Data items
Segment Open

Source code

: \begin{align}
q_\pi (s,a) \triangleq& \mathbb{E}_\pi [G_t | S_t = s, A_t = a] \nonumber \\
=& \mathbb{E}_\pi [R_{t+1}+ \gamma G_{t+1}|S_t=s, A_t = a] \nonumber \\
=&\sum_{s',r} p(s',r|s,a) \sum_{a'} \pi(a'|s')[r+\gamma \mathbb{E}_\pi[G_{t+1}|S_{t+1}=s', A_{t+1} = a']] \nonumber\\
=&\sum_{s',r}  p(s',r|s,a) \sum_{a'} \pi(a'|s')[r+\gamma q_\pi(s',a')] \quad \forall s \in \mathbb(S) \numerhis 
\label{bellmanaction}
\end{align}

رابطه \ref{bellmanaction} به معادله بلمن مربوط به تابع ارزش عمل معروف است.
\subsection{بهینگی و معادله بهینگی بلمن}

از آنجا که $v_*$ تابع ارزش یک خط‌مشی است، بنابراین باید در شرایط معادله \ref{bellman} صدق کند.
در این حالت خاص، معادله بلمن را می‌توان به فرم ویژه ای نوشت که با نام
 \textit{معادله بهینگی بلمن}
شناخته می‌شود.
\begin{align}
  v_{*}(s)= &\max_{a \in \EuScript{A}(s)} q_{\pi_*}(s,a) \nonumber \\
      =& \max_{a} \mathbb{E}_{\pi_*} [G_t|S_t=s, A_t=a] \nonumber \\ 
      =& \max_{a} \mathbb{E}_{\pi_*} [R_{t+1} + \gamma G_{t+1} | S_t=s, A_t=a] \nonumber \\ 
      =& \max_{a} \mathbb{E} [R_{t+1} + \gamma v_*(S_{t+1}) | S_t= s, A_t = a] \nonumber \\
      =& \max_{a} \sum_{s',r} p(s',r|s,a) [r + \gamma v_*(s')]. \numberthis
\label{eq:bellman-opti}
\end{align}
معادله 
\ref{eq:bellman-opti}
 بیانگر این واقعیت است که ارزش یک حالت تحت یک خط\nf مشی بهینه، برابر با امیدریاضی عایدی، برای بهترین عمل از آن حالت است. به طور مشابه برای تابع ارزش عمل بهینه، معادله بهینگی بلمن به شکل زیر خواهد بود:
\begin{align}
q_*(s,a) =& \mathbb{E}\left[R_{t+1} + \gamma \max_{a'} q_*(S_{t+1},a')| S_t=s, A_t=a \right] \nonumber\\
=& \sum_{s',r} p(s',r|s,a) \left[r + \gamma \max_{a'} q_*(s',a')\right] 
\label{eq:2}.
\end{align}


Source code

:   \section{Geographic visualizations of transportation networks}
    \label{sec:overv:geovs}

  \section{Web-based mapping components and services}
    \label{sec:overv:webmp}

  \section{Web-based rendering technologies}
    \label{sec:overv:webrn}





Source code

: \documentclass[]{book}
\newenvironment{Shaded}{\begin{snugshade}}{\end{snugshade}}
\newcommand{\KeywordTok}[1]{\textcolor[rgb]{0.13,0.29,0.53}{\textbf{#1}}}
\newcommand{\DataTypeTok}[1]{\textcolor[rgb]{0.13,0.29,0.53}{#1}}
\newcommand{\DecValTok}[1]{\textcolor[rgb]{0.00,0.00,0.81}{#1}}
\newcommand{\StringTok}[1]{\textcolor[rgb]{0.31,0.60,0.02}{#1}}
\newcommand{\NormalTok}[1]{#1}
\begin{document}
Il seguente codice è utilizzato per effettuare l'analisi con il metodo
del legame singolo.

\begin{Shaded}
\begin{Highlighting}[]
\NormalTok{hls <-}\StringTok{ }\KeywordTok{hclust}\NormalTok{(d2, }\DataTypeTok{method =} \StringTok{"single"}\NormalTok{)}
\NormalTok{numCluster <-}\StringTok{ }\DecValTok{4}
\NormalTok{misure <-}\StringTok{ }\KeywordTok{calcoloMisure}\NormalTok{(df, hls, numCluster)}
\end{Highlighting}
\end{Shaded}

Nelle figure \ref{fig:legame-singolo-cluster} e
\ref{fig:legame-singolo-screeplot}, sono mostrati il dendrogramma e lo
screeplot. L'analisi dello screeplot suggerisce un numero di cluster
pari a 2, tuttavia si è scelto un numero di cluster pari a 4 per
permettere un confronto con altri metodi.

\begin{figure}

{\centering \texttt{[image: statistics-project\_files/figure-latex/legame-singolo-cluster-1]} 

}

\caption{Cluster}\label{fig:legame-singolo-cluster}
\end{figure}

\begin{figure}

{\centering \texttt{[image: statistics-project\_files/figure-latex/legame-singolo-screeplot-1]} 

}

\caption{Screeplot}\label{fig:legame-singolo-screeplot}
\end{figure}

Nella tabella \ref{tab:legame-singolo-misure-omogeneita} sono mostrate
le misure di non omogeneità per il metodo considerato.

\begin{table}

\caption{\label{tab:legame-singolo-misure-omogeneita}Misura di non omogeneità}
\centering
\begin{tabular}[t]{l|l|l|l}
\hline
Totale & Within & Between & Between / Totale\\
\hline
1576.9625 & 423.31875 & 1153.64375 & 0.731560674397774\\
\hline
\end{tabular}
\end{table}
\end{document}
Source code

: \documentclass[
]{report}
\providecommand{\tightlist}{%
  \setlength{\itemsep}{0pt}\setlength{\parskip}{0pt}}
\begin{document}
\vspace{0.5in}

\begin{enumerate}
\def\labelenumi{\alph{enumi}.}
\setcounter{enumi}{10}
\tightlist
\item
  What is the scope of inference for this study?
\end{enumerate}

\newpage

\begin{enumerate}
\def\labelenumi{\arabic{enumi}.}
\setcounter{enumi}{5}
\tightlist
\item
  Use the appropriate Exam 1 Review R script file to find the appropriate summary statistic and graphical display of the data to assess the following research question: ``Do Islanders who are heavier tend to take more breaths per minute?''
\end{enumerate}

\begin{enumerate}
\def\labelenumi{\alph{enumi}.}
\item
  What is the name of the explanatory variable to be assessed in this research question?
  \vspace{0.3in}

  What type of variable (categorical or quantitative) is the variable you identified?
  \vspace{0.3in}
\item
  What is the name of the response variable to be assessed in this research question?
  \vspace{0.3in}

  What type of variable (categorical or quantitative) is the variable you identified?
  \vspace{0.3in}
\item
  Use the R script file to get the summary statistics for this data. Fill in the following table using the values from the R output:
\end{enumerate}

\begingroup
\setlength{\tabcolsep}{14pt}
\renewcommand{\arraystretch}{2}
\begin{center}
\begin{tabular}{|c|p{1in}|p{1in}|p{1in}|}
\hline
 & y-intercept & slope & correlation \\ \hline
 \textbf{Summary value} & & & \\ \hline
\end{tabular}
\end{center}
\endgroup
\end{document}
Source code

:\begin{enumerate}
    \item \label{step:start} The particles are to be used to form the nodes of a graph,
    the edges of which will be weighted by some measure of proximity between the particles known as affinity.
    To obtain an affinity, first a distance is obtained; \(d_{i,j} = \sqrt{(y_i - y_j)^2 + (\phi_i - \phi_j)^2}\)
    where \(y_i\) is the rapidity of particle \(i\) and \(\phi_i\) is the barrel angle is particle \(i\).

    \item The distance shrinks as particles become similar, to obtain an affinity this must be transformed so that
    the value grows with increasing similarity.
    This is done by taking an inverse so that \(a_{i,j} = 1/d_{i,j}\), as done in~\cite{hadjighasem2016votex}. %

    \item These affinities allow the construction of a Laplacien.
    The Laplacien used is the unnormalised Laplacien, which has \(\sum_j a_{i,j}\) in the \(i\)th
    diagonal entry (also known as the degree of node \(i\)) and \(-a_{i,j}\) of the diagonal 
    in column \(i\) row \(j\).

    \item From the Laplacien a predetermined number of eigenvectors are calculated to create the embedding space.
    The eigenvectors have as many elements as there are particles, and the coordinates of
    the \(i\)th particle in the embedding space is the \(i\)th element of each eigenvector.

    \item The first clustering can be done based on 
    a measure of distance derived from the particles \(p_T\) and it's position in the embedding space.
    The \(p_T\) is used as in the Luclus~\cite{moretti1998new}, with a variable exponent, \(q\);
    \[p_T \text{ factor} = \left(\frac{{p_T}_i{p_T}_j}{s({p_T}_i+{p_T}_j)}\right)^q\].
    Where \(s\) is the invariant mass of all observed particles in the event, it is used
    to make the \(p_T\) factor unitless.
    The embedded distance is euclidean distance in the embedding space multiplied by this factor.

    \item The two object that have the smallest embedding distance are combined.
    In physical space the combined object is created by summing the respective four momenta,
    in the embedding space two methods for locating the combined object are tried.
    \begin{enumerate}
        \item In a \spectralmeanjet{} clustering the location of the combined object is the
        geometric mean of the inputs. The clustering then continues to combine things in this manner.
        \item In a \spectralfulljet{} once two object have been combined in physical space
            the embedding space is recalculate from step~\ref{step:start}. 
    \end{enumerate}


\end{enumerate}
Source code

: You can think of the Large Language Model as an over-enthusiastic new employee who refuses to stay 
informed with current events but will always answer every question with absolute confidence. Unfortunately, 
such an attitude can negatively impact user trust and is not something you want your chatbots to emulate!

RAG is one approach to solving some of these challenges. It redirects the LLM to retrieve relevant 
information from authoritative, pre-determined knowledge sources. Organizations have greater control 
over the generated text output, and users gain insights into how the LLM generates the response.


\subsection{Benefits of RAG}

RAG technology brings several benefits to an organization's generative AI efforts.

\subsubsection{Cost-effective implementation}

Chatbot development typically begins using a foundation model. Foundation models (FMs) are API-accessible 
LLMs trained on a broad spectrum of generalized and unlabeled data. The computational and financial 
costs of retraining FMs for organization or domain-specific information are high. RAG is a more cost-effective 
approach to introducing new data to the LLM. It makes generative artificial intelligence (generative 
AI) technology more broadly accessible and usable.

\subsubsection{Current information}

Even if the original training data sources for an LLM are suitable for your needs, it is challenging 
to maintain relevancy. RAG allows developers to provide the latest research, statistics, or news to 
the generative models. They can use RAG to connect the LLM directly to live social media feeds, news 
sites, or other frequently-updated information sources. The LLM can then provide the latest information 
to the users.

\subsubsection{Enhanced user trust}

Segment Closed

ASSIGNMENT:
Filter the entries above down to the lines containing the word "physical".

SOLUTION FOR THIS EXERCISE:
    In physical space the combined object is created by summing the respective four momenta,
        \item In a \spectralfulljet{} once two object have been combined in physical space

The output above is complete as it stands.